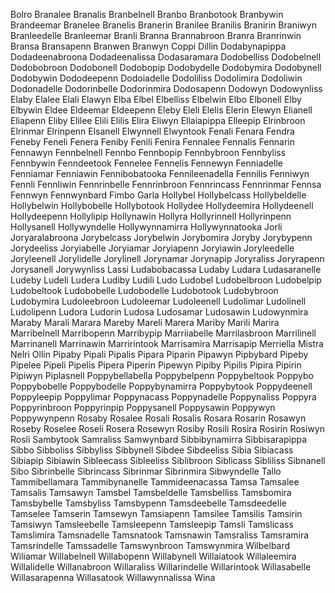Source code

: Bolro
Branalee
Branalis
Branbelnell
Branbo
Branbotook
Branbywin
Brandeemar
Branelee
Branelis
Branerin
Branilee
Branilis
Branirin
Braniwyn
Branleedelle
Branleemar
Branli
Branna
Brannabroon
Branra
Branrinwin
Bransa
Bransapenn
Branwen
Branwyn
Coppi
Dillin
Dodabynapippa
Dodadeenabroona
Dodadeenalissa
Dodasaramara
Dodobelliss
Dodobelnell
Dodobobroon
Dodobonell
Dodobopip
Dodobydelle
Dodobymira
Dodobynell
Dodobywin
Dododeepenn
Dodoiadelle
Dodoliliss
Dodolimira
Dodoliwin
Dodonadelle
Dodorinbelle
Dodorinmira
Dodosapenn
Dodowyn
Dodowynliss
Elaby
Elalee
Elali
Elawyn
Elba
Elbel
Elbelliss
Elbelwin
Elbo
Elbonell
Elby
Elbywin
Eldee
Eldeemar
Eldeepenn
Eleby
Eleli
Elelis
Elerin
Elewyn
Elianell
Eliapenn
Eliby
Elilee
Elili
Elilis
Elira
Eliwyn
Ellaiapippa
Elleepip
Elrinbroon
Elrinmar
Elrinpenn
Elsanell
Elwynnell
Elwyntook
Fenali
Fenara
Fendra
Feneby
Feneli
Fenera
Feniby
Fenili
Fenira
Fennalee
Fennalis
Fennarin
Fennawyn
Fennbelnell
Fennbo
Fennbopip
Fennbybroon
Fennbyliss
Fennbywin
Fenndeetook
Fennelee
Fennelis
Fennewyn
Fenniadelle
Fenniamar
Fenniawin
Fennibobatooka
Fennileenadella
Fennilis
Fenniwyn
Fennli
Fennliwin
Fennrinbelle
Fennrinbroon
Fennrincass
Fennrinmar
Fennsa
Fennwyn
Fennwynbard
Fimbo
Garla
Hollybel
Hollybelcass
Hollybeldelle
Hollybelwin
Hollybobelle
Hollybotook
Hollydee
Hollydeemira
Hollydeenell
Hollydeepenn
Hollylipip
Hollynawin
Hollyra
Hollyrinnell
Hollyrinpenn
Hollysanell
Hollywyndelle
Hollywynnamirra
Hollywynnatooka
Jorli
Joryaralabroona
Jorybelcass
Jorybelwin
Jorybomira
Joryby
Jorybypenn
Jorydeeliss
Joryiabelle
Joryiamar
Joryiapenn
Joryiawin
Joryleedelle
Joryleenell
Jorylidelle
Jorylinell
Jorynamar
Jorynapip
Joryraliss
Joryrapenn
Jorysanell
Jorywynliss
Lassi
Ludabobacassa
Ludaby
Ludara
Ludasaranelle
Ludeby
Ludeli
Ludera
Ludiby
Ludili
Ludo
Ludobel
Ludobelbroon
Ludobelpip
Ludobeltook
Ludobobelle
Ludobodelle
Ludobotook
Ludobybroon
Ludobymira
Ludoleebroon
Ludoleemar
Ludoleenell
Ludolimar
Ludolinell
Ludolipenn
Ludora
Ludorin
Ludosa
Ludosamar
Ludosawin
Ludowynmira
Maraby
Marali
Marara
Mareby
Mareli
Marera
Mariby
Marili
Marira
Marribelnell
Marribopenn
Marribypip
Marriiabelle
Marrilasbroon
Marrilinell
Marrinanell
Marrinawin
Marririntook
Marrisamira
Marrisapip
Merriella
Mistra
Nelri
Ollin
Pipaby
Pipali
Pipalis
Pipara
Piparin
Pipawyn
Pipbybard
Pipeby
Pipelee
Pipeli
Pipelis
Pipera
Piperin
Pipewyn
Pipiby
Pipilis
Pipira
Pipirin
Pipiwyn
Piplasnell
Poppybellabella
Poppybelpenn
Poppybeltook
Poppybo
Poppybobelle
Poppybodelle
Poppybynamirra
Poppybytook
Poppydeenell
Poppyleepip
Poppylimar
Poppynacass
Poppynadelle
Poppynaliss
Poppyra
Poppyrinbroon
Poppyrinpip
Poppysanell
Poppysawin
Poppywyn
Poppywynpenn
Rosaby
Rosalee
Rosali
Rosalis
Rosara
Rosarin
Rosawyn
Roseby
Roselee
Roseli
Rosera
Rosewyn
Rosiby
Rosili
Rosira
Rosirin
Rosiwyn
Rosli
Sambytook
Samraliss
Samwynbard
Sibbibynamirra
Sibbisarapippa
Sibbo
Sibboliss
Sibbyliss
Sibbynell
Sibdee
Sibdeeliss
Sibia
Sibiacass
Sibiapip
Sibiawin
Sibleecass
Sibleeliss
Siblibroon
Siblicass
Sibliliss
Sibnanell
Sibo
Sibrinbelle
Sibrincass
Sibrinmar
Sibrinmira
Sibwyndelle
Tallo
Tammibellamara
Tammibynanelle
Tammideenacassa
Tamsa
Tamsalee
Tamsalis
Tamsawyn
Tamsbel
Tamsbeldelle
Tamsbelliss
Tamsbomira
Tamsbybelle
Tamsbyliss
Tamsbypenn
Tamsdeebelle
Tamsdeedelle
Tamselee
Tamserin
Tamsewyn
Tamsiapenn
Tamsilee
Tamsilis
Tamsirin
Tamsiwyn
Tamsleebelle
Tamsleepenn
Tamsleepip
Tamsli
Tamslicass
Tamslimira
Tamsnadelle
Tamsnatook
Tamsnawin
Tamsraliss
Tamsramira
Tamsrindelle
Tamssadelle
Tamswynbroon
Tamswynmira
Wilbelbard
Wiliamar
Willabelnell
Willabopenn
Willabynell
Willaiatook
Willaleemira
Willalidelle
Willanabroon
Willaraliss
Willarindelle
Willarintook
Willasabelle
Willasarapenna
Willasatook
Willawynnalissa
Wina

# # # # # # #

§ PROBLEM TO SOLVE
What is needed is a word-for-word restatement of the entries, minus any pictures.

§ RESULT FOR THIS EXERCISE
Source code

: Bolro
Branalee
Branalis
Branbelnell
Branbo
Branbotook
Branbywin
Brandeemar
Branelee
Branelis
Branerin
Branilee
Branilis
Branirin
Braniwyn
Branleedelle
Branleemar
Branli
Branna
Brannabroon
Branra
Branrinwin
Bransa
Bransapenn
Branwen
Branwyn
Coppi
Dillin
Dodabynapippa
Dodadeenabroona
Dodadeenalissa
Dodasaramara
Dodobelliss
Dodobelnell
Dodobobroon
Dodobonell
Dodobopip
Dodobydelle
Dodobymira
Dodobynell
Dodobywin
Dododeepenn
Dodoiadelle
Dodoliliss
Dodolimira
Dodoliwin
Dodonadelle
Dodorinbelle
Dodorinmira
Dodosapenn
Dodowyn
Dodowynliss
Elaby
Elalee
Elali
Elawyn
Elba
Elbel
Elbelliss
Elbelwin
Elbo
Elbonell
Elby
Elbywin
Eldee
Eldeemar
Eldeepenn
Eleby
Eleli
Elelis
Elerin
Elewyn
Elianell
Eliapenn
Eliby
Elilee
Elili
Elilis
Elira
Eliwyn
Ellaiapippa
Elleepip
Elrinbroon
Elrinmar
Elrinpenn
Elsanell
Elwynnell
Elwyntook
Fenali
Fenara
Fendra
Feneby
Feneli
Fenera
Feniby
Fenili
Fenira
Fennalee
Fennalis
Fennarin
Fennawyn
Fennbelnell
Fennbo
Fennbopip
Fennbybroon
Fennbyliss
Fennbywin
Fenndeetook
Fennelee
Fennelis
Fennewyn
Fenniadelle
Fenniamar
Fenniawin
Fennibobatooka
Fennileenadella
Fennilis
Fenniwyn
Fennli
Fennliwin
Fennrinbelle
Fennrinbroon
Fennrincass
Fennrinmar
Fennsa
Fennwyn
Fennwynbard
Fimbo
Garla
Hollybel
Hollybelcass
Hollybeldelle
Hollybelwin
Hollybobelle
Hollybotook
Hollydee
Hollydeemira
Hollydeenell
Hollydeepenn
Hollylipip
Hollynawin
Hollyra
Hollyrinnell
Hollyrinpenn
Hollysanell
Hollywyndelle
Hollywynnamirra
Hollywynnatooka
Jorli
Joryaralabroona
Jorybelcass
Jorybelwin
Jorybomira
Joryby
Jorybypenn
Jorydeeliss
Joryiabelle
Joryiamar
Joryiapenn
Joryiawin
Joryleedelle
Joryleenell
Jorylidelle
Jorylinell
Jorynamar
Jorynapip
Joryraliss
Joryrapenn
Jorysanell
Jorywynliss
Lassi
Ludabobacassa
Ludaby
Ludara
Ludasaranelle
Ludeby
Ludeli
Ludera
Ludiby
Ludili
Ludo
Ludobel
Ludobelbroon
Ludobelpip
Ludobeltook
Ludobobelle
Ludobodelle
Ludobotook
Ludobybroon
Ludobymira
Ludoleebroon
Ludoleemar
Ludoleenell
Ludolimar
Ludolinell
Ludolipenn
Ludora
Ludorin
Ludosa
Ludosamar
Ludosawin
Ludowynmira
Maraby
Marali
Marara
Mareby
Mareli
Marera
Mariby
Marili
Marira
Marribelnell
Marribopenn
Marribypip
Marriiabelle
Marrilasbroon
Marrilinell
Marrinanell
Marrinawin
Marririntook
Marrisamira
Marrisapip
Merriella
Mistra
Nelri
Ollin
Pipaby
Pipali
Pipalis
Pipara
Piparin
Pipawyn
Pipbybard
Pipeby
Pipelee
Pipeli
Pipelis
Pipera
Piperin
Pipewyn
Pipiby
Pipilis
Pipira
Pipirin
Pipiwyn
Piplasnell
Poppybellabella
Poppybelpenn
Poppybeltook
Poppybo
Poppybobelle
Poppybodelle
Poppybynamirra
Poppybytook
Poppydeenell
Poppyleepip
Poppylimar
Poppynacass
Poppynadelle
Poppynaliss
Poppyra
Poppyrinbroon
Poppyrinpip
Poppysanell
Poppysawin
Poppywyn
Poppywynpenn
Rosaby
Rosalee
Rosali
Rosalis
Rosara
Rosarin
Rosawyn
Roseby
Roselee
Roseli
Rosera
Rosewyn
Rosiby
Rosili
Rosira
Rosirin
Rosiwyn
Rosli
Sambytook
Samraliss
Samwynbard
Sibbibynamirra
Sibbisarapippa
Sibbo
Sibboliss
Sibbyliss
Sibbynell
Sibdee
Sibdeeliss
Sibia
Sibiacass
Sibiapip
Sibiawin
Sibleecass
Sibleeliss
Siblibroon
Siblicass
Sibliliss
Sibnanell
Sibo
Sibrinbelle
Sibrincass
Sibrinmar
Sibrinmira
Sibwyndelle
Tallo
Tammibellamara
Tammibynanelle
Tammideenacassa
Tamsa
Tamsalee
Tamsalis
Tamsawyn
Tamsbel
Tamsbeldelle
Tamsbelliss
Tamsbomira
Tamsbybelle
Tamsbyliss
Tamsbypenn
Tamsdeebelle
Tamsdeedelle
Tamselee
Tamserin
Tamsewyn
Tamsiapenn
Tamsilee
Tamsilis
Tamsirin
Tamsiwyn
Tamsleebelle
Tamsleepenn
Tamsleepip
Tamsli
Tamslicass
Tamslimira
Tamsnadelle
Tamsnatook
Tamsnawin
Tamsraliss
Tamsramira
Tamsrindelle
Tamssadelle
Tamswynbroon
Tamswynmira
Wilbelbard
Wiliamar
Willabelnell
Willabopenn
Willabynell
Willaiatook
Willaleemira
Willalidelle
Willanabroon
Willaraliss
Willarindelle
Willarintook
Willasabelle
Willasarapenna
Willasatook
Willawynnalissa
Wina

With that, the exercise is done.